Page 34 of Zoe

Billy raised his arms at his sides and flexed his muscles until they popped. “I know; I look good in this, right?” His grin was cocky, and she wished she could find a way to deflate him, but she just rolled her eyes and looked away.

When he came towards her, she stiffened in her chair. “Nope,” she said, shaking her head and not turning to look at him.

“But you don’t know what I was going to…”

“Nope,” she said, still shaking her head.

“What if I had a way out of here and back to your cabin?” he asked.

Zoe snapped a look at him. Her eyes narrowed, and she was sussing him out like a human lie detector. “You don’t.”

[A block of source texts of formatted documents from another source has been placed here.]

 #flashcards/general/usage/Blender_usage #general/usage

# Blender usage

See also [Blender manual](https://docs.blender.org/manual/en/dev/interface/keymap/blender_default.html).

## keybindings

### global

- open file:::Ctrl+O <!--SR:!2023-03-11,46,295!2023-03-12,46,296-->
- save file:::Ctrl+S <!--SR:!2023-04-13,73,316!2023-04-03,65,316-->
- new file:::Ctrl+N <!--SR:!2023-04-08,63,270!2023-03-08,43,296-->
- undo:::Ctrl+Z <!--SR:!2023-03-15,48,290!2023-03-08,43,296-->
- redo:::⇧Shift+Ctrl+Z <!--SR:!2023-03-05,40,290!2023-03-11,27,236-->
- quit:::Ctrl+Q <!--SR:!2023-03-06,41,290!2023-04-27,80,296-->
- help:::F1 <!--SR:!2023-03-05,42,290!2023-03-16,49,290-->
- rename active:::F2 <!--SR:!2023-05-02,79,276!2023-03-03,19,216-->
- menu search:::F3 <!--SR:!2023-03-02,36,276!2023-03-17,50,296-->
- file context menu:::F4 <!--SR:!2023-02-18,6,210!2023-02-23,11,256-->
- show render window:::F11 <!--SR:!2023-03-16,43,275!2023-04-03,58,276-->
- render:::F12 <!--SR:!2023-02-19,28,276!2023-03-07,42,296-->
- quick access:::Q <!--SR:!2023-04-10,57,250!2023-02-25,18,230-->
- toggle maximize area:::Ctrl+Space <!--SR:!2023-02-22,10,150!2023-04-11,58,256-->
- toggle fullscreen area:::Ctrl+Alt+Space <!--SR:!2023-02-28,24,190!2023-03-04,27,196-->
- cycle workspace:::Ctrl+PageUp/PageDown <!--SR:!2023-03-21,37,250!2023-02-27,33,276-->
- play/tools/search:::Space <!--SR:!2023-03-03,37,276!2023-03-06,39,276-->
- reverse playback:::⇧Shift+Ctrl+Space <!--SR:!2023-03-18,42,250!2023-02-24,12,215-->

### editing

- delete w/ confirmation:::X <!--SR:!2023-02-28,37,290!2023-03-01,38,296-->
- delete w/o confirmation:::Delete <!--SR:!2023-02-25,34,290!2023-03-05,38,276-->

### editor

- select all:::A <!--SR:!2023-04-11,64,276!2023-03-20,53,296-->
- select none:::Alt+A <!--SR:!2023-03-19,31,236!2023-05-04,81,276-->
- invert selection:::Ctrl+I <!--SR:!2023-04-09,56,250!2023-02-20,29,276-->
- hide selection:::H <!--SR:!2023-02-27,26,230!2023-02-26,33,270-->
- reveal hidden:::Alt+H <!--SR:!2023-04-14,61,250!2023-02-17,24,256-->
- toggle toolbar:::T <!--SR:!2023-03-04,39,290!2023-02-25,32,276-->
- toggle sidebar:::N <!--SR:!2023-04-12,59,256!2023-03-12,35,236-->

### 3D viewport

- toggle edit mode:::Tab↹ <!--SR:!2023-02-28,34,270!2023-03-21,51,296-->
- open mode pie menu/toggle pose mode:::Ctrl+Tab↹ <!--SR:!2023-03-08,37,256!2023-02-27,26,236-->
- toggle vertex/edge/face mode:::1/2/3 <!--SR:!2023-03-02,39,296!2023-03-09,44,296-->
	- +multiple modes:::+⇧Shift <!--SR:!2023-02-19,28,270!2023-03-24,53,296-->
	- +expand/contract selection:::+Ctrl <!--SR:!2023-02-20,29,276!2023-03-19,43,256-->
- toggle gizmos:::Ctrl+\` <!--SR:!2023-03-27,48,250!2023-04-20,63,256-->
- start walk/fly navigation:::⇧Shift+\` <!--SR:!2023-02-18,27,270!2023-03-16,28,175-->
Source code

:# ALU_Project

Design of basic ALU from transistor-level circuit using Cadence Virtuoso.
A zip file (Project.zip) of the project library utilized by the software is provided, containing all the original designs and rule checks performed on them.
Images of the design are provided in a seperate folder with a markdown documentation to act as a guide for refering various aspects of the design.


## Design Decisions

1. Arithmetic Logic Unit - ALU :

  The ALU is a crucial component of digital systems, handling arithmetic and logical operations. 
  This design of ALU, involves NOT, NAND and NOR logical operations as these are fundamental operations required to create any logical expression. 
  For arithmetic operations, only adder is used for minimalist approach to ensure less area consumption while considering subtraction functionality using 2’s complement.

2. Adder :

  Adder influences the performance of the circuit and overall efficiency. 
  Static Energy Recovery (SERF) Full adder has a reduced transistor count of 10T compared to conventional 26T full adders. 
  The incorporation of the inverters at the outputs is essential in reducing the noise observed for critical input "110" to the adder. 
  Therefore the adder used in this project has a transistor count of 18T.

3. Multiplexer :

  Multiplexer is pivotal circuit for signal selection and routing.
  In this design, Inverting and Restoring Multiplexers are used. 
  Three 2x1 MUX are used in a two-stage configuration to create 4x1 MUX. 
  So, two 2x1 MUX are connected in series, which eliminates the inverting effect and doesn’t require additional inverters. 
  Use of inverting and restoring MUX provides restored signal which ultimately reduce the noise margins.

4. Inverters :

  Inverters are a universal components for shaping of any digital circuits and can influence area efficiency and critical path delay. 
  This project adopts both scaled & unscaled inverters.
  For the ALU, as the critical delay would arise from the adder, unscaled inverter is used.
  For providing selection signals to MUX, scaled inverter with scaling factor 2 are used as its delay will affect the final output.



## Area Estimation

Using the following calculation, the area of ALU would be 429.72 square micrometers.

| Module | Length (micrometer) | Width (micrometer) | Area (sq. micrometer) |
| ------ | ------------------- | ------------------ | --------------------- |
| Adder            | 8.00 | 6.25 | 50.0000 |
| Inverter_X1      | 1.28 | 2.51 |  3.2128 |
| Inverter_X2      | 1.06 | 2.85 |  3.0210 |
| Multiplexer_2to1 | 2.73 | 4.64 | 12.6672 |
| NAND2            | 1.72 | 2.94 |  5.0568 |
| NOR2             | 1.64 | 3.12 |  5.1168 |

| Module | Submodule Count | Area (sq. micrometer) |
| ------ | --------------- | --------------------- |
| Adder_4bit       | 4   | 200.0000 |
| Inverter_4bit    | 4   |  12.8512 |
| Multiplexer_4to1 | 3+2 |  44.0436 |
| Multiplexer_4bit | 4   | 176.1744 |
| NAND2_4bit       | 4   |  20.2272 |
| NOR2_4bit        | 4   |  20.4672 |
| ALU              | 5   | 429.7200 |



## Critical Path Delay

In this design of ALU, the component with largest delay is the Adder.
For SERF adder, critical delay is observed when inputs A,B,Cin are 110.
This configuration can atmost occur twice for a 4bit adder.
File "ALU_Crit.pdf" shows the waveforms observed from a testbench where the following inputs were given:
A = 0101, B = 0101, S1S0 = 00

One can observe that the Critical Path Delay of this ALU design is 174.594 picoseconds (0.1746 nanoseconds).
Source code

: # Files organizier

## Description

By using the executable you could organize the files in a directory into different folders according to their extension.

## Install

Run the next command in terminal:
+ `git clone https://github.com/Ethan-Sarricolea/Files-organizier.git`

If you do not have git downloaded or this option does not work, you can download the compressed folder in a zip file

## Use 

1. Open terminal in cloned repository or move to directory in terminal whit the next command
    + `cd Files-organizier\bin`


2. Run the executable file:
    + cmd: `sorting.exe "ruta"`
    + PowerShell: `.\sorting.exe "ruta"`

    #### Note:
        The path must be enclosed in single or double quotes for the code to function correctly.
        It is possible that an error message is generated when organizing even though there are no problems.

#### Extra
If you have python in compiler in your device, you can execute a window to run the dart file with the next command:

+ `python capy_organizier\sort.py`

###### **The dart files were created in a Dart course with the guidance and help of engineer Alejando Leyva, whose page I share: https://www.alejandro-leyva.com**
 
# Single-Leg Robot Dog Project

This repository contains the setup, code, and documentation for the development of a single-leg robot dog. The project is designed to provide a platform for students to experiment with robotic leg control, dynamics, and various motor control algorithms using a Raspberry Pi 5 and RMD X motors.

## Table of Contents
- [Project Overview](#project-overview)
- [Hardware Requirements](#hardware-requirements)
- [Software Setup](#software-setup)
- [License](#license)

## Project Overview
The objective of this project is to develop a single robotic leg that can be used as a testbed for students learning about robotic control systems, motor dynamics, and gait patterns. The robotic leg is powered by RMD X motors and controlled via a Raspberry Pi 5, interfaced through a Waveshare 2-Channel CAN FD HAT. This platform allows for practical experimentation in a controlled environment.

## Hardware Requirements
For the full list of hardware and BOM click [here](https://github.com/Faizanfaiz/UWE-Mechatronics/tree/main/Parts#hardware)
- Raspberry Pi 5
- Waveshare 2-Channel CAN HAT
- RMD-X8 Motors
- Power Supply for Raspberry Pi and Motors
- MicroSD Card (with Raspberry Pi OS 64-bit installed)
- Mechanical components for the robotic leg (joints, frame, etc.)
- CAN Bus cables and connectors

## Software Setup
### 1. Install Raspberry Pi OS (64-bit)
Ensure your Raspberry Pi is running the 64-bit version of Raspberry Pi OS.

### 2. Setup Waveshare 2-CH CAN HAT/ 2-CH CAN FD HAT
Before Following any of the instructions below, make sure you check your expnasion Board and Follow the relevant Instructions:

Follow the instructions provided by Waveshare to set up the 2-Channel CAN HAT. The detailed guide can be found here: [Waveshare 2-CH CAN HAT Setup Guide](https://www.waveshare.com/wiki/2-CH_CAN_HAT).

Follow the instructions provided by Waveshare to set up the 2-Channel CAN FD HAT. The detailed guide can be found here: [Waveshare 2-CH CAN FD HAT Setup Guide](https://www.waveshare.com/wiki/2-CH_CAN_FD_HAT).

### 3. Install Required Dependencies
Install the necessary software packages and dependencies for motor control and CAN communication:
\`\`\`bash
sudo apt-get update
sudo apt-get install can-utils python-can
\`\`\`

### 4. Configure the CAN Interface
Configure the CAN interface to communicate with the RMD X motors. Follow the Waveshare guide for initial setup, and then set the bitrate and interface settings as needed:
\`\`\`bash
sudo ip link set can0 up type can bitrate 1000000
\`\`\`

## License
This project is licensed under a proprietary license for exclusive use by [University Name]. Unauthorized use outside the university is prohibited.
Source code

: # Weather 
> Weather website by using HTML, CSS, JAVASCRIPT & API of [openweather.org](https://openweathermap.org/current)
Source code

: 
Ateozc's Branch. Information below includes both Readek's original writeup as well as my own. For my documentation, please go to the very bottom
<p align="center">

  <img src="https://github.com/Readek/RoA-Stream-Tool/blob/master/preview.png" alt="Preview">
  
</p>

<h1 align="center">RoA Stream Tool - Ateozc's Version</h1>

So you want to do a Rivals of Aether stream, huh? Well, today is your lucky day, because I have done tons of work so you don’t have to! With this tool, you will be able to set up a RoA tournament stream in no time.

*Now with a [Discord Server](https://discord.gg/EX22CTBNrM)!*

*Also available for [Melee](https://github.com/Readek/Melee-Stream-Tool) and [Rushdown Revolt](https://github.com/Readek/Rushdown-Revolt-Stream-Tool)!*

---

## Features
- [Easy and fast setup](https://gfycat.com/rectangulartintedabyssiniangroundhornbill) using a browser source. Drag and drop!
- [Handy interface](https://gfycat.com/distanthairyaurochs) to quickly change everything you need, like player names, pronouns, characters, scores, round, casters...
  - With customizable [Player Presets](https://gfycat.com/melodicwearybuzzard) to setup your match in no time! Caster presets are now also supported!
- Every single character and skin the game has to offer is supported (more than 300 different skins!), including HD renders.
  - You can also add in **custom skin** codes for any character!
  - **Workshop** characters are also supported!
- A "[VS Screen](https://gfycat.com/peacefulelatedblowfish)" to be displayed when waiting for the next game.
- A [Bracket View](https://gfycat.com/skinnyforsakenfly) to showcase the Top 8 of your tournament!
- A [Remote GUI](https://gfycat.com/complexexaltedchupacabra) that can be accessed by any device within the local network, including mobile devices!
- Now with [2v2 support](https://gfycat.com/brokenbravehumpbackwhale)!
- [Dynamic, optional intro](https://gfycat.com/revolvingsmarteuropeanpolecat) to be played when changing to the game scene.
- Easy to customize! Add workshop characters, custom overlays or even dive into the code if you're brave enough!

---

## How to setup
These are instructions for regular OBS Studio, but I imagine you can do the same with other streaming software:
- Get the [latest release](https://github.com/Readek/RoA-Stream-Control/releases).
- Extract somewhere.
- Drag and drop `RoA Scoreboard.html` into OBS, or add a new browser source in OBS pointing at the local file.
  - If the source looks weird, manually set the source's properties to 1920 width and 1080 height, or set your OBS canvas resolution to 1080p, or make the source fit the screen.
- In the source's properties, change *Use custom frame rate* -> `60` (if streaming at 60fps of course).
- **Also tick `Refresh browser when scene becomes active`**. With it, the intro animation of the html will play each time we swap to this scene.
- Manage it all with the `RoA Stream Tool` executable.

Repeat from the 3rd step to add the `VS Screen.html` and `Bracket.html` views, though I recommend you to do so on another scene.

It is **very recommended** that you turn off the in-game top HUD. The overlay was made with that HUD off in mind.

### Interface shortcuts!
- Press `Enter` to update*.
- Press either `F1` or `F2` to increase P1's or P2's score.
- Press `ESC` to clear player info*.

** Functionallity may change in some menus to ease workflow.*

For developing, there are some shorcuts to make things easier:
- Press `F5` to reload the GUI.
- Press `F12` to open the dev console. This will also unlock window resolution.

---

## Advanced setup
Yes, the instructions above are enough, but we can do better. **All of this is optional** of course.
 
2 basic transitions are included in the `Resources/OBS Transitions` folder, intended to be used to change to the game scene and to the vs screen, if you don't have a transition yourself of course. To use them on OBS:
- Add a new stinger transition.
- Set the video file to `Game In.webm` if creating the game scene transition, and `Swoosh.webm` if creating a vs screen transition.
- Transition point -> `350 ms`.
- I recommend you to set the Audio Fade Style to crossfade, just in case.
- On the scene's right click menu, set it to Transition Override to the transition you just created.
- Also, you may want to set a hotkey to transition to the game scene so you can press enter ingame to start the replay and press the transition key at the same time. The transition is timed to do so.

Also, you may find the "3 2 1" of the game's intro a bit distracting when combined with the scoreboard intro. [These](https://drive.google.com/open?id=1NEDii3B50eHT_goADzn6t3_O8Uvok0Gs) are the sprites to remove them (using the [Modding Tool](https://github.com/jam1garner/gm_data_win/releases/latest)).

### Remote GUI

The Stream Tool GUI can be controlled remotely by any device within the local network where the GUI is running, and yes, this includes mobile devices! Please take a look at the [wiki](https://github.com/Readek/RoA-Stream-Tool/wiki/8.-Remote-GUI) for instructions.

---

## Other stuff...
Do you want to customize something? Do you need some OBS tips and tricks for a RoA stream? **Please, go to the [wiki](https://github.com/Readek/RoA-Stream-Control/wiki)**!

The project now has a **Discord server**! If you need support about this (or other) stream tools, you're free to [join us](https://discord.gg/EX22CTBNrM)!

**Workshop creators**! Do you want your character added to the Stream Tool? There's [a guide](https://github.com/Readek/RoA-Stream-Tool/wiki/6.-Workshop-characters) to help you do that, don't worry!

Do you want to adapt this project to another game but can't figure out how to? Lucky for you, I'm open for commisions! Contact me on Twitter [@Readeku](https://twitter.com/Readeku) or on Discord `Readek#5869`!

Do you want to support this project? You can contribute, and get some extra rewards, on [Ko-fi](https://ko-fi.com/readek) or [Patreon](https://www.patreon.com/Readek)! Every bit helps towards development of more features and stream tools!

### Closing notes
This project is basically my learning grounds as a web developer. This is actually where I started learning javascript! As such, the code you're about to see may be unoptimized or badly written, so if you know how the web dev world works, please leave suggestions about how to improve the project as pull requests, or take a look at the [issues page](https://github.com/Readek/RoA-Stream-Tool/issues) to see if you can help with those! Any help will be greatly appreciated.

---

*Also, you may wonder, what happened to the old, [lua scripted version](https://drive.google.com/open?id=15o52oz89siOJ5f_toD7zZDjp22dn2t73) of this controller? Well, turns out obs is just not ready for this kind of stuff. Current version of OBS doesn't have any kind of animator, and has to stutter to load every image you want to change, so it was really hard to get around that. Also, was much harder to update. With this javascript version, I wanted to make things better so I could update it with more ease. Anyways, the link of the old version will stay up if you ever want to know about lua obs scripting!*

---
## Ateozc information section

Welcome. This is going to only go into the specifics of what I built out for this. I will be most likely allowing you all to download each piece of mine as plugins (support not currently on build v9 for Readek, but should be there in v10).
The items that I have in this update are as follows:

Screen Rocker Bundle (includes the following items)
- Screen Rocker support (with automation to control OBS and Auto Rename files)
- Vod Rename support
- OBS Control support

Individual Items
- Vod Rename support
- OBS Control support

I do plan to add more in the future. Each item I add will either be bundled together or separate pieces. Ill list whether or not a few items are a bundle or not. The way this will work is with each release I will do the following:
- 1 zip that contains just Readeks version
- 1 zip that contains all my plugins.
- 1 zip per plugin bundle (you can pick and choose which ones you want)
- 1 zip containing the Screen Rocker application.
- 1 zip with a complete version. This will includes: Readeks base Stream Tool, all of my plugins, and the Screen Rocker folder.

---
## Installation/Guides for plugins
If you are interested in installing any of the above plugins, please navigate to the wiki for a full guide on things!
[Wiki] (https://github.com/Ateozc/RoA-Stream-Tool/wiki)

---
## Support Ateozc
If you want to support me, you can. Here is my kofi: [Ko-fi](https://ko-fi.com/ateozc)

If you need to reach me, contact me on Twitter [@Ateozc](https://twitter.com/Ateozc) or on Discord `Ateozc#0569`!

“I might have,” he said with a teasing tone.

Zoe drew a deep breath and turned to look at him again. “You don’t,” she replied.

“No, I don’t,” he said, shrugging. “But, I could have had a way out.”

“You know, I’m starting to trust you as far as I can throw you without the aid of magic, and we both know you’re a big guy,” Zoe said.

Billy’s wolf did not like hearing that, and it made its feelings known within him. The truth was, Billy didn’t like to hear it either.

A mate that didn’t trust? Unheard of. “So, if a crack squad of assassins came through that door, you wouldn’t want me by your side?”

Zoe had to think about that one.

CHAPTER SIXTEEN

~

Zoe stared at him the whole time she was considering his question. Then she let him have the answer. “Nope, if a gang of assassins came through that door, I’d want you in front of me like a meat shield and Heather at my side because she likes breaking heads and has kickass magic,” she said, giving him a cocky grin of her own.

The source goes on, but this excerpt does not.